- What the task asks
A single number is needed: how many lines of the data hold the word "sqrt".

- Stored data entries
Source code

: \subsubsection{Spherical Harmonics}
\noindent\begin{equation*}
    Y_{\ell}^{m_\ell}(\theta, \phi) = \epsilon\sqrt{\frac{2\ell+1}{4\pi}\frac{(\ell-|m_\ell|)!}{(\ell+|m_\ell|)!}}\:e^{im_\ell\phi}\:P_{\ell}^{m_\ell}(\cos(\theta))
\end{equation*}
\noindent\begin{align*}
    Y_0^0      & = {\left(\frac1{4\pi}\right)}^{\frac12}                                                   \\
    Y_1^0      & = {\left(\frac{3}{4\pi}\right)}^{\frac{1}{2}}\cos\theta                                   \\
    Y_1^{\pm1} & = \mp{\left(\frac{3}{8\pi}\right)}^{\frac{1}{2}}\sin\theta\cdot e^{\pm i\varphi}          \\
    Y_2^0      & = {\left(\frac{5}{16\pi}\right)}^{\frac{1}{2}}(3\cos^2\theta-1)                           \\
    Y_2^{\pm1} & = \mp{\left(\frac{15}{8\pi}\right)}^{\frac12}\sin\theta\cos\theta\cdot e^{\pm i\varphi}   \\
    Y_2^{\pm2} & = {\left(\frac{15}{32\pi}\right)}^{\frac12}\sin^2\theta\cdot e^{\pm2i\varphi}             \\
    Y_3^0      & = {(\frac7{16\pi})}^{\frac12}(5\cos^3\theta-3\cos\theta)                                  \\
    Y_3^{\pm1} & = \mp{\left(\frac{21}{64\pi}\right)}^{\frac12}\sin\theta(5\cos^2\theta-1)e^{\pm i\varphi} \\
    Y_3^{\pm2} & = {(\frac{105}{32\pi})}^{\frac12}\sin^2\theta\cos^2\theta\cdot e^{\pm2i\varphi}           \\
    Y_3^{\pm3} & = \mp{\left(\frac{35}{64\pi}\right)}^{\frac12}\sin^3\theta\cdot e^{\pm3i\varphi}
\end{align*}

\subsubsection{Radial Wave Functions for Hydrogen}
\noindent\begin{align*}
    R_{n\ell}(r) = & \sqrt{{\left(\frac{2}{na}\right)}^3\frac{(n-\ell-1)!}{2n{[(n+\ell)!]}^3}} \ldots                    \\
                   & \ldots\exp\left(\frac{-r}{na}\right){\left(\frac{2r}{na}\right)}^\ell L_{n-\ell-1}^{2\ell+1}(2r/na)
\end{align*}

- Response area
2